System Design Analysis
Analyze distributed system designs for scalability, reliability, performance, and security. Produce structured review documents with gaps and actionable recommendations.
Core Principle
System design is about trade-offs, not perfect answers. Every recommendation must consider context: access patterns, scale requirements, consistency needs, and operational constraints.
Workflow
Phase 1: Information Gathering
Ask focused questions to understand the system. Prioritize these areas:
- Functional scope: What does the system do? Core operations?
- Scale: Expected QPS, data volume, user count?
- Access patterns: Read-heavy vs write-heavy? Hot spots?
- Consistency requirements: Strong vs eventual? Where?

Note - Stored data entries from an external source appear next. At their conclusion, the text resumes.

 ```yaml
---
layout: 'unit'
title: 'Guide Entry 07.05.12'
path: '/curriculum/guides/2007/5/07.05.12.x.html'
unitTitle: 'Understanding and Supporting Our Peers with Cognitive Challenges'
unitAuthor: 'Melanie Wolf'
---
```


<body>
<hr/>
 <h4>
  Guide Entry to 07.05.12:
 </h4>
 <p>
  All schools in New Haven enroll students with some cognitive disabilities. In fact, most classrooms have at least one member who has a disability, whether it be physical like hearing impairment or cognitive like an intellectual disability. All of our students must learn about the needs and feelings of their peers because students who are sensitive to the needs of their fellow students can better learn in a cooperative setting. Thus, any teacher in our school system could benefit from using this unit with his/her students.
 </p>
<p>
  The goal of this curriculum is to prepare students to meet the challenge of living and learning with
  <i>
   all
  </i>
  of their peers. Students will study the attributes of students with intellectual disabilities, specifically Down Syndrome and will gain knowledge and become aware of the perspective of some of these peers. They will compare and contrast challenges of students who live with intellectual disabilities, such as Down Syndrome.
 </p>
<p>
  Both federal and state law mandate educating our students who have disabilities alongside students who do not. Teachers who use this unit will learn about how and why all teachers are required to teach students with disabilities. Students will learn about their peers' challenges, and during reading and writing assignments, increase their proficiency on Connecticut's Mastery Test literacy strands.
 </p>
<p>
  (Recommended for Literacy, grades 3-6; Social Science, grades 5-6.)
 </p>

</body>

- Availability targets: SLA requirements? Acceptable downtime?
- Current architecture: Existing components, databases, services?
- Known pain points: What's broken or struggling today?
Limit to 3-5 questions per message. Make reasonable assumptions when information is missing—document assumptions explicitly.
Phase 2: Topic Analysis
Based on gathered information, analyze relevant system design topics. Load reference files as needed:
| Topic | Reference File | When to Load |
|---|---|---|
| Load balancing | load-balancing.md | Traffic distribution, L4/L7 decisions |
| Caching | caching.md | Latency optimization, read scaling |
| Databases | databases.md | Data modeling, SQL vs NoSQL choices |
| CAP & Consistency | cap-consistency.md | Consistency model decisions |
| Sharding | sharding-partitioning.md | Write/storage scaling |
| Replication | replication.md | Availability, read scaling |
| Message queues | message-queues.md | Async processing, decoupling |
| Rate limiting | rate-limiting.md | Traffic protection, abuse prevention |
| Auth | auth.md | Security, identity management |
| Resilience | resilience-patterns.md | Failure handling, fault tolerance |
| Monitoring | monitoring-observability.md | Observability, debugging |
Load only topics relevant to the specific system under review.
Phase 3: Document Generation
Produce a structured analysis document with these sections:
# System Design Analysis: [System Name]
## 1. Abstract
Brief summary of the system and analysis scope (2-3 paragraphs).
## 2. Requirements
### 2.1 Stated Requirements
Requirements explicitly provided by user.
### 2.2 Assumed Requirements
Reasonable assumptions with rationale. Format:
- **Assumption**: [what was assumed]
- **Rationale**: [why this is reasonable]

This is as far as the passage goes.